Lazio, è la notte degli addii: davanti solo 3000 spettatori biancocelesti
RASSEGNA STAMPA - Mai come in questa stagione la Lazio ha trasmesso un senso di decadenza e smarrimento. Maurizio Sarri, ancora una volta, è costretto a lasciare: non per colpa dello spogliatoio, non per l'ambiente, ma per le tensioni e le dinamiche societarie.
Dopo aver evitato il tracollo, il tecnico si prepara a salutare davanti a un Olimpico con appena 3000 laziali, svuotato anche nell’entusiasmo. Insieme a lui dirà addio anche Pedro, simbolo di esperienza e attaccamento, mentre restano in bilico i futuri di Gila, Romagnoli e Zaccagni, reduce da una stagione complicata tra problemi fisici e delusioni.
Anche il mercato di gennaio si è rivelato fallimentare: né Maldini né Ratkov sono riusciti a dare nuova vita a un attacco tra i meno prolifici degli ultimi anni.
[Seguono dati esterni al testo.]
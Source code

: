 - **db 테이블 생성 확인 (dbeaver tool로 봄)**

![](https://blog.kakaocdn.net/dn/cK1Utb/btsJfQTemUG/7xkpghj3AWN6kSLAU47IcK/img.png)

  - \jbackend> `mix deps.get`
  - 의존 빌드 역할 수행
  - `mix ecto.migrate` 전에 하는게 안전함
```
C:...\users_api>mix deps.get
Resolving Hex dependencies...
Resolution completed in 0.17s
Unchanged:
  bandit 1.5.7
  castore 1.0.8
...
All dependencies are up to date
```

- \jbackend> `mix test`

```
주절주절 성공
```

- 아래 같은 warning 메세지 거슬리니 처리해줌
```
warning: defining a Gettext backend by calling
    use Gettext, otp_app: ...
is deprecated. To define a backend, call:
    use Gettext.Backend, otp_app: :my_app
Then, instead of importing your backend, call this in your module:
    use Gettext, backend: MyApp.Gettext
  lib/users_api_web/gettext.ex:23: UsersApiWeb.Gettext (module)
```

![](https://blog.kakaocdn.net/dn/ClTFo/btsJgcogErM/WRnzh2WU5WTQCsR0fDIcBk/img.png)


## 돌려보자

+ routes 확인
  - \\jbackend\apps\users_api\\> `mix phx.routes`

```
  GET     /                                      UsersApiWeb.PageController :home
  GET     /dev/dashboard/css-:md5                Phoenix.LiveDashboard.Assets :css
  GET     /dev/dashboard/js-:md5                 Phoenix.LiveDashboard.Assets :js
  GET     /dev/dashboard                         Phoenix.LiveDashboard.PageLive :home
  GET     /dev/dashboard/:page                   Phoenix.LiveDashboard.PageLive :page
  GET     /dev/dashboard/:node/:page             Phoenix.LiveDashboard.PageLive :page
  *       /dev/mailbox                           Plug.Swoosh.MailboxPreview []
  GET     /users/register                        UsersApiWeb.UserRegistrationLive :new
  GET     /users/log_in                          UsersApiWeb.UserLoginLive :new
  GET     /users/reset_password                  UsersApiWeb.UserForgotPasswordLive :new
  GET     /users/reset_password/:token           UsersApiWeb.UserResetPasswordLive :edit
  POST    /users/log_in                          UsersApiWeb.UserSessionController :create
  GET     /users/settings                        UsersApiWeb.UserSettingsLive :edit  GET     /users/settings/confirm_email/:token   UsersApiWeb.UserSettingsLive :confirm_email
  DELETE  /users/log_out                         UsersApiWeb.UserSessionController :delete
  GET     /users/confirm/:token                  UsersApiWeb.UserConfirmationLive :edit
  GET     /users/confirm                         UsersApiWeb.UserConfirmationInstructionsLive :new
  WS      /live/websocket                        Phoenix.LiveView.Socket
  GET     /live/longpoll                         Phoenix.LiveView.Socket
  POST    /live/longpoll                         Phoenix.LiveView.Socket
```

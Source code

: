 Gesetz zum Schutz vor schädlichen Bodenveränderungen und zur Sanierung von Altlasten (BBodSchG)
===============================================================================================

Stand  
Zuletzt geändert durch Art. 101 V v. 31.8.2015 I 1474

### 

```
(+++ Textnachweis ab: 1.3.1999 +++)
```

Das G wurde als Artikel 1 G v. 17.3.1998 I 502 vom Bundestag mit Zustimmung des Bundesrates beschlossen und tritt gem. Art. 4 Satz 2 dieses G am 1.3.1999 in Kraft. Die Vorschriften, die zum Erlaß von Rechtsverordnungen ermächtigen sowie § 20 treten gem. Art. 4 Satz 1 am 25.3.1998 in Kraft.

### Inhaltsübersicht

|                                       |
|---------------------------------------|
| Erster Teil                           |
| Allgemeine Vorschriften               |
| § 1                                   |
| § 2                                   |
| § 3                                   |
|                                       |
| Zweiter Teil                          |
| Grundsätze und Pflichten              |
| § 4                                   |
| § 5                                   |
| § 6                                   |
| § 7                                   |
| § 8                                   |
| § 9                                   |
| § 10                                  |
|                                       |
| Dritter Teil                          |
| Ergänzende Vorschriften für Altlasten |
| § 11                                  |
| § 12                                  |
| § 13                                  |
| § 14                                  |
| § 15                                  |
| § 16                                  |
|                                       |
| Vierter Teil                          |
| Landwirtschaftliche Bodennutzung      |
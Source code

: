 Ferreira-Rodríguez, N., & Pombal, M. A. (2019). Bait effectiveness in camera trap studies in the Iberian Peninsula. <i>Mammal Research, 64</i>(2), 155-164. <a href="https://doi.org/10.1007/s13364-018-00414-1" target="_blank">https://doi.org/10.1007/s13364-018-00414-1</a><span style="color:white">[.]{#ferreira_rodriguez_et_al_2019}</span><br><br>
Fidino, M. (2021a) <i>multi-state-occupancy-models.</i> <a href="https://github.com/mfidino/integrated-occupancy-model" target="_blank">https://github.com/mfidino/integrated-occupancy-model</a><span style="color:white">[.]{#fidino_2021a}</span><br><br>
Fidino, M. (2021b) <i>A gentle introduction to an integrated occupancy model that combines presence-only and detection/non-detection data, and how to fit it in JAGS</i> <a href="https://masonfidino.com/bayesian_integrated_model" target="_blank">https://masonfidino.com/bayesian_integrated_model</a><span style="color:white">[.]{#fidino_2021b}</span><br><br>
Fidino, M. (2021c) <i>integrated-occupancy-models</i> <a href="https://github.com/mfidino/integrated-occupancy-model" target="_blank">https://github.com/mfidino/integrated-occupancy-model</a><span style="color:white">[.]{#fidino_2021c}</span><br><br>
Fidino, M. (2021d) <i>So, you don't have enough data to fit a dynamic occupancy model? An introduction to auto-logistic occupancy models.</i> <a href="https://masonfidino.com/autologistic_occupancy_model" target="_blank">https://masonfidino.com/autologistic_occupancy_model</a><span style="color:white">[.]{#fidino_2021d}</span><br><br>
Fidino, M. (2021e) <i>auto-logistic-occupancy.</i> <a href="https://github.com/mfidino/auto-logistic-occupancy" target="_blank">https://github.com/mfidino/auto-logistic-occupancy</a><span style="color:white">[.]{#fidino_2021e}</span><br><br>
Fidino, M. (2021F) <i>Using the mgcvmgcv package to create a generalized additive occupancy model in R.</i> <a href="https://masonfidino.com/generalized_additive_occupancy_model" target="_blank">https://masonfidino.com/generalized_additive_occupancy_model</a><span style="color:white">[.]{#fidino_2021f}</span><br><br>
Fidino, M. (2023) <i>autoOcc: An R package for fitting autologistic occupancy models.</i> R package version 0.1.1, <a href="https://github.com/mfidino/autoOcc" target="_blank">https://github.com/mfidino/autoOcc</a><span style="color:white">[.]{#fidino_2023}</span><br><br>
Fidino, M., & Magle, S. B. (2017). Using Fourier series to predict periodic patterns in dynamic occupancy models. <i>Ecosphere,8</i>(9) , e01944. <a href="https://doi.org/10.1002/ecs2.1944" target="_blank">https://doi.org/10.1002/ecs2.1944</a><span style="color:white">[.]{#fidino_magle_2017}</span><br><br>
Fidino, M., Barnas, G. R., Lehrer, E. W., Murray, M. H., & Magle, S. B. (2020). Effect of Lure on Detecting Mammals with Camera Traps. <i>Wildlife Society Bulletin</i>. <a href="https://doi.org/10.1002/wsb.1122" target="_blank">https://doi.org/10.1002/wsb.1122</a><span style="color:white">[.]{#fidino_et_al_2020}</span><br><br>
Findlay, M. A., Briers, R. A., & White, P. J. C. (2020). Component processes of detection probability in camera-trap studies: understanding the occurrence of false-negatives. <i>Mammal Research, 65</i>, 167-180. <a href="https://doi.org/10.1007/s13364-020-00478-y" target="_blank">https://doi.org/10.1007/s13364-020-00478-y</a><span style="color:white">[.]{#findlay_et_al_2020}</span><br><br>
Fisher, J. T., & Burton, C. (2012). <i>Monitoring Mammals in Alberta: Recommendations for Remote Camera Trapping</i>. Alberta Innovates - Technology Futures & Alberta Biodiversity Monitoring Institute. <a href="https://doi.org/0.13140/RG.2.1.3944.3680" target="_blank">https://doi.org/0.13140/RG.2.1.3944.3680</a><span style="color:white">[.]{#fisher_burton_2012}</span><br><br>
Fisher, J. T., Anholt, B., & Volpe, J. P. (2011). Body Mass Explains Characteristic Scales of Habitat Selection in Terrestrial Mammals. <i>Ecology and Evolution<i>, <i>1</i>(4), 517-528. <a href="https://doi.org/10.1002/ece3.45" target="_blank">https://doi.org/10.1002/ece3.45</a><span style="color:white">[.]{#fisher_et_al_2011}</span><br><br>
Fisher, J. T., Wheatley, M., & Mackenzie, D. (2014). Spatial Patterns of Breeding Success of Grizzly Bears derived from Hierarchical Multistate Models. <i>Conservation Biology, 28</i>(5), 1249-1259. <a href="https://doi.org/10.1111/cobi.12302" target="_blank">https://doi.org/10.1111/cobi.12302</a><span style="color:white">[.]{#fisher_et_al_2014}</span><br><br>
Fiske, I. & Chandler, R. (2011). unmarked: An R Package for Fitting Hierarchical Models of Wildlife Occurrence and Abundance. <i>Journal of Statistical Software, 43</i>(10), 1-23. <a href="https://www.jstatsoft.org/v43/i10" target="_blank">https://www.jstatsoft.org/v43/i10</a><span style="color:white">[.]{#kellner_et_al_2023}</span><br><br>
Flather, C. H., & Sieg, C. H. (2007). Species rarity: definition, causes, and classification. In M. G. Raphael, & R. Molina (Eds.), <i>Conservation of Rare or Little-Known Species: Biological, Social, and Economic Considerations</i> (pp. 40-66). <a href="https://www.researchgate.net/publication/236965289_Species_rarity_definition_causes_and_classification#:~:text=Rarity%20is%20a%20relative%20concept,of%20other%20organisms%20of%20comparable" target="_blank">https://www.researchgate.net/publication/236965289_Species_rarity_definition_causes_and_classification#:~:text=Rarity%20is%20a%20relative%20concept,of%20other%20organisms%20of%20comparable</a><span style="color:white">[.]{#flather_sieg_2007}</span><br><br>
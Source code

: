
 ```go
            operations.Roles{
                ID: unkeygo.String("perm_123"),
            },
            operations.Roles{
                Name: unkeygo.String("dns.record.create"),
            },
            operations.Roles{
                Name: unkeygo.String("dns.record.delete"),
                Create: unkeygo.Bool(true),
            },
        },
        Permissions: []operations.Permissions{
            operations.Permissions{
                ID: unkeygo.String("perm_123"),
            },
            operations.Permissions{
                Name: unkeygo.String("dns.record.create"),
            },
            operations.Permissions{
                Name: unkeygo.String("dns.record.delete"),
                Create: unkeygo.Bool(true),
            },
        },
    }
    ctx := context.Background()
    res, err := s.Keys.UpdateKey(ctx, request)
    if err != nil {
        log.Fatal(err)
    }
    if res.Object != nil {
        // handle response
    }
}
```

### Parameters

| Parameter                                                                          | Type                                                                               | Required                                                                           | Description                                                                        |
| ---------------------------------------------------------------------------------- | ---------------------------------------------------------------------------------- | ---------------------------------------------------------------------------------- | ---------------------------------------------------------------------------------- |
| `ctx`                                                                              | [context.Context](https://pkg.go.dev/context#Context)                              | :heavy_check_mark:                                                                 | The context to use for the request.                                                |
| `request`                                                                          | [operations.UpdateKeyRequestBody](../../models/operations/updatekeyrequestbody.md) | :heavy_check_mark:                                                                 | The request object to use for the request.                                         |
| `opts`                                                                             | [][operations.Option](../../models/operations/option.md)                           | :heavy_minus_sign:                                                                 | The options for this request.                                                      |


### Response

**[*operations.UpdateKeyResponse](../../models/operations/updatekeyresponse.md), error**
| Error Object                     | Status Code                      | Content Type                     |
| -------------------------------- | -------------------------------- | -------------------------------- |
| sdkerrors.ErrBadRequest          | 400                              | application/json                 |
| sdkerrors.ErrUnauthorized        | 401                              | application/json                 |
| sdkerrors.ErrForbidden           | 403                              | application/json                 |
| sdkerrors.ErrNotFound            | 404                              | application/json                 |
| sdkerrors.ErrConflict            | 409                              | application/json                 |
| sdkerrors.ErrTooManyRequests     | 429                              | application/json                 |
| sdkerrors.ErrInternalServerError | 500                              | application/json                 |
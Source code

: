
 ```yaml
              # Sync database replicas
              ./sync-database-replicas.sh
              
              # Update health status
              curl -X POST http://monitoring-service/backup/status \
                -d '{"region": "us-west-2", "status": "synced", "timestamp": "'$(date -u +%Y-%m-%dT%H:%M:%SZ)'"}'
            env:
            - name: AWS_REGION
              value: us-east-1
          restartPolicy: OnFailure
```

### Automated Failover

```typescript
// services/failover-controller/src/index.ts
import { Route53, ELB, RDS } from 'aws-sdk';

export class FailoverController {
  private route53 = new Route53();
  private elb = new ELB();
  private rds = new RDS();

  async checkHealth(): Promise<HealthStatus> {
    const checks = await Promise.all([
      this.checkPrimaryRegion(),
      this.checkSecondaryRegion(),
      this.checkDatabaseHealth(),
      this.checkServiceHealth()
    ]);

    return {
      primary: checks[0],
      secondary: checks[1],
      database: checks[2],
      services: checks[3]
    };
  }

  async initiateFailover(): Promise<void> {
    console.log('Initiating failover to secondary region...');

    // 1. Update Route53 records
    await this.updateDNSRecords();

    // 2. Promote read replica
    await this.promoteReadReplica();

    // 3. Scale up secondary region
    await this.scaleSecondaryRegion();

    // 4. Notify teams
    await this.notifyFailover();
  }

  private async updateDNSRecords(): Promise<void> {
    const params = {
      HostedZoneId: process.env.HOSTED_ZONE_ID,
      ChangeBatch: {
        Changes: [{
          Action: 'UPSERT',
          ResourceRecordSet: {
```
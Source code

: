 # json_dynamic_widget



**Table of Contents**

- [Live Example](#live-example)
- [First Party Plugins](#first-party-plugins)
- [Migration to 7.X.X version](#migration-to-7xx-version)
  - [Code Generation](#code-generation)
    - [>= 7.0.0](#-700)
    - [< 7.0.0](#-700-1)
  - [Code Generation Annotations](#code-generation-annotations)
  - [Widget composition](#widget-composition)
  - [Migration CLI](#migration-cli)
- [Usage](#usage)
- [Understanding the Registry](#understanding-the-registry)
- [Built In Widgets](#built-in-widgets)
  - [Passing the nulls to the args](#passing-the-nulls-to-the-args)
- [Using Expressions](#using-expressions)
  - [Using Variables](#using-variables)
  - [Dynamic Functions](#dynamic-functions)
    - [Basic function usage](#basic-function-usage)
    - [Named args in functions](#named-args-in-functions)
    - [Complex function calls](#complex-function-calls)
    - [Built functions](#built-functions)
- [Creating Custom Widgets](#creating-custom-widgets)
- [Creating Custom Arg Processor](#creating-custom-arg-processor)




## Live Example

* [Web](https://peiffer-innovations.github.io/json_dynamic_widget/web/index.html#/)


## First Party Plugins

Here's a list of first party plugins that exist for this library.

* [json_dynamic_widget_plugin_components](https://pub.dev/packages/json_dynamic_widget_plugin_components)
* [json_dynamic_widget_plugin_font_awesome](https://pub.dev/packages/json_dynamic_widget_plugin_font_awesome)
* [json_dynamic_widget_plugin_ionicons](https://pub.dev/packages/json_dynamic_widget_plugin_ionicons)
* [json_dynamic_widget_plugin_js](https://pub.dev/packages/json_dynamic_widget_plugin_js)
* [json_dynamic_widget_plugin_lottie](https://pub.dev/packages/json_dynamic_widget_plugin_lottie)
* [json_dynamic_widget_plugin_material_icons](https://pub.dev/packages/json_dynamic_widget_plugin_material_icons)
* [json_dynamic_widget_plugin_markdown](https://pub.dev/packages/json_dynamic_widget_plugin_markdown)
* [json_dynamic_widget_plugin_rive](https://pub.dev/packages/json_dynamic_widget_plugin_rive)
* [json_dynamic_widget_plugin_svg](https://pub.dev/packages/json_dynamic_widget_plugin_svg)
Intanto diversi giocatori potrebbero partire, compreso Provedel, seguito da Inter e Bologna. La società, scrive il Corriere dello Sport, vuole ripartire da Taylor, ma il rischio è quello di una Lazio sempre più povera di certezze e di prospettive. Persino l’Olimpico, un tempo punto di forza, rischia di ritrovarsi senza gran parte degli abbonati.
È la notte dei bilanci e dei saluti. Pedro ha indicato la strada per ripartire: ritrovare unità tra squadra, tifosi e società. Ma oggi quella distanza sembra più ampia che mai, e il timore è che alla Lazio resti soltanto il ricordo di un passato migliore.